# Messenger bag suggestions?



## Steve-O (Jan 28, 2004)

I've got a Patagonia Critical Mass bag that is starting to blow out after 3 years of use. Here's what I'm looking for in my new messenger bag:


- Some type of external pocket. I don't want to have to unclip the flap and dig around to find my keys or my wallet. It't nice to have a pocket on the side of the bag or in the flap. 

- Some type of reflective strip. This time of year having something reflective on my back is really appreciated. If no reflective strip then maybe a nylon loop on the bag where I can clip a blinky light?

- Waterproof? A given BUT my current bag seems to wet through in heavy rain.
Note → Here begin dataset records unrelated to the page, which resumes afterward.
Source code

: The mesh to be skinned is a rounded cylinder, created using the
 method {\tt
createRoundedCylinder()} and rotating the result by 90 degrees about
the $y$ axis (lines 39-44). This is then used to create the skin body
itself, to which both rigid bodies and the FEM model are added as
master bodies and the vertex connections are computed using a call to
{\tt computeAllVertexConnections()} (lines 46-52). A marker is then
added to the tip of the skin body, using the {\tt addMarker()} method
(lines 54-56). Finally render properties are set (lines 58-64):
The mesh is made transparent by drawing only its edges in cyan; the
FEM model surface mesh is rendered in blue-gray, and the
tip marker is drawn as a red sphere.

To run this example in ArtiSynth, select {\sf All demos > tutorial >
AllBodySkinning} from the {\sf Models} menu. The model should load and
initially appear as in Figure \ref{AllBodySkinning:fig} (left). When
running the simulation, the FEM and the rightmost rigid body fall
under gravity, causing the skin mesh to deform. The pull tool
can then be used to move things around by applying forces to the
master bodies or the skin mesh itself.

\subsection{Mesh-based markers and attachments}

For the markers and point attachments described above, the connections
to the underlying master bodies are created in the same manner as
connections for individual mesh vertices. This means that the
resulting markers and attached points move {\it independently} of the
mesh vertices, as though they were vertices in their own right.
Any suggestions? I've been looking at Chrome and Crumpler but neither seems to fit my first two requirements. Mrs. Steve-O works for Patagonia so I've got a hook-up on a new bag BUT I'd like to see what else is out there on the market. Any suggestions?


----------



## wooglin (Feb 22, 2002)

BaileyWorks have a reflective strip _and_ a loop for the blinkie. And they're waterproof. And the interior is yellow so you can find things. No external pockets though, although rigging one up on the shoulder strap doesn't seem like it would be that hard.


----------



## asterisk (Oct 21, 2003)

Timbuk2 makes an <a href="http://www.timbuk2.com/tb2/catalog/categories.t2?categoryId=28">accessory pouch</a> that you can just attach to your existing bag's strap. It just wraps around and velcros on I believe.


----------



## zeytin (May 15, 2004)

asterisk said:



> Timbuk2 makes an <a href="http://www.timbuk2.com/tb2/catalog/categories.t2?categoryId=28">accessory pouch</a> that you can just attach to your existing bag's strap. It just wraps around and velcros on I believe.
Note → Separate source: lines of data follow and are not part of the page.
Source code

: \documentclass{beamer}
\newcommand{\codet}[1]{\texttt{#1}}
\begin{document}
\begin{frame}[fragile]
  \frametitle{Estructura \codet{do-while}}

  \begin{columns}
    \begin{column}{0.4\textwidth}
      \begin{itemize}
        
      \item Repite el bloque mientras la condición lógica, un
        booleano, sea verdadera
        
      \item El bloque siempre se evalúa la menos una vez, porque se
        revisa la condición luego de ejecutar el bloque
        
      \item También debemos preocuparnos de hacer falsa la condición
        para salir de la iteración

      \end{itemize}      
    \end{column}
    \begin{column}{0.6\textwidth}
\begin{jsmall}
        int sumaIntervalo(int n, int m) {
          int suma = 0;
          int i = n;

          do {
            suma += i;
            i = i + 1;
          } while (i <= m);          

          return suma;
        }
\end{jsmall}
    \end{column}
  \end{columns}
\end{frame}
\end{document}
I have the accessory pouch although it may be last years model, it actually slides onto the strap and does not use velcro. I actually like this better because Then I don't have to worry about it snagging anything. It was easy to undo the strap and put it on. The Chrome and Timbuk2 to bags are definately waterproof, awesome bags. www.Sierratradingpost.com has some Timbuk2 bags on sale as well.
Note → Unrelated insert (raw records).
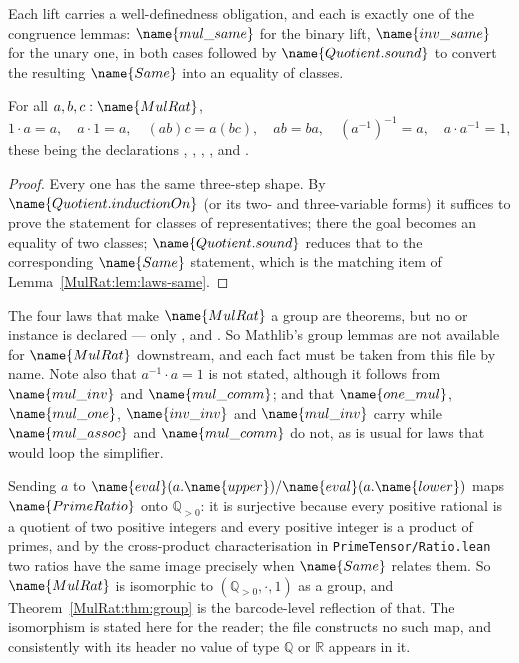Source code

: Each lift carries a well-definedness obligation, and each is exactly one of
the congruence lemmas: $\name{mul\_same}$ for the binary lift,
$\name{inv\_same}$ for the unary one, in both cases followed by
$\name{Quotient.sound}$ to convert the resulting $\name{Same}$ into an
equality of classes.

\begin{theorem}\label{MulRat:thm:group}
For all $a, b, c : \name{MulRat}$,
\[
  1 \cdot a = a, \quad
  a \cdot 1 = a, \quad
  (ab)c = a(bc), \quad
  ab = ba, \quad
  (a^{-1})^{-1} = a, \quad
  a \cdot a^{-1} = 1,
\]
these being the declarations , ,
, ,  and .
\end{theorem}

\begin{proof}
Every one has the same three-step shape.  By $\name{Quotient.inductionOn}$
(or its two- and three-variable forms) it suffices to prove the statement for
classes of representatives; there the goal becomes an equality of two classes;
$\name{Quotient.sound}$ reduces that to the corresponding $\name{Same}$
statement, which is the matching item of Lemma~\ref{MulRat:lem:laws-same}.
\end{proof}

\begin{remark}\label{MulRat:rem:instances}
The four laws that make $\name{MulRat}$ a group are theorems, but no
 or  instance is declared --- only ,
 and .  So Mathlib's group lemmas are not available for
$\name{MulRat}$ downstream, and each fact must be taken from this file by
name.  Note also that $a^{-1} \cdot a = 1$ is not stated, although it follows
from $\name{mul\_inv}$ and $\name{mul\_comm}$; and that
$\name{one\_mul}$, $\name{mul\_one}$, $\name{inv\_inv}$ and $\name{mul\_inv}$
carry  while $\name{mul\_assoc}$ and $\name{mul\_comm}$ do not,
as is usual for laws that would loop the simplifier.
\end{remark}

\begin{remark}\label{MulRat:rem:iso}
Sending $a$ to
$\name{eval}(a.\name{upper}) / \name{eval}(a.\name{lower})$ maps
$\name{PrimeRatio}$ onto $\mathbb{Q}_{>0}$: it is surjective because every
positive rational is a quotient of two positive integers and every positive
integer is a product of primes, and by the cross-product characterisation in
\texttt{PrimeTensor/Ratio.lean} two ratios have the same image precisely when
$\name{Same}$ relates them.  So $\name{MulRat}$ is isomorphic to
$(\mathbb{Q}_{>0}, \cdot, 1)$ as a group, and
Theorem~\ref{MulRat:thm:group} is the barcode-level reflection of that.  The
isomorphism is stated here for the reader; the file constructs no such map,
and consistently with its header no value of type $\mathbb{Q}$ or $\mathbb{R}$
appears in it.
\end{remark}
http://www.sierratradingpost.com/EU...e+matchallany&track=true&sid=41C0D0006571E17F


----------



## curlybike (Jan 23, 2002)

This guy was blowing out some Timbuk2 bags, I think http://www.behindthebars.com


----------



## briancasola (Nov 18, 2004)

Try YAKPAK out of NY. They make some good bags.


----------



## meat tooth paste (Oct 6, 2004)

eBags has a nice selection of messenger bags...

messenger bag page


----------



## Cory (Jan 29, 2004)

*Who has the build-your-own Website? Timbuktu?*

I was going to send you to the Patagonia Outlet until I read to the bottom and found out you're already aligned. I got my Crit Mass there at the semi-annual sale for half off the Outlet's price, and it's hard to beat. It was dirt cheap, $20 or something.
Not long ago, I saw a website where you could design your own bag--they had a list of features, and you chose the size and where you wanted pockets and zippers, the colors, designed the whole deal, and they'd stitch it up and send it. Prices were OK, though not comparable to the spouse deal at Patagonia. Can't remember where now, but I think it was Timbuktu.


----------



## Steve-O (Jan 28, 2004)

*Yep!*



meat tooth paste said:


> eBags has a nice selection of messenger bags...
> 
> messenger bag page


I've got a $25 gift certificate from Giftcertificates.com which would work with ebags.com. That's why I mentioned the Crumpler bags since they are on sale right now...


----------



## Steve-O (Jan 28, 2004)

*Timbuk2 and a few others*



Cory said:


> I was going to send you to the Patagonia Outlet until I read to the bottom and found out you're already aligned. I got my Crit Mass there at the semi-annual sale for half off the Outlet's price, and it's hard to beat. It was dirt cheap, $20 or something.
> Not long ago, I saw a website where you could design your own bag--they had a list of features, and you chose the size and where you wanted pockets and zippers, the colors, designed the whole deal, and they'd stitch it up and send it. Prices were OK, though not comparable to the spouse deal at Patagonia. Can't remember where now, but I think it was Timbuktu.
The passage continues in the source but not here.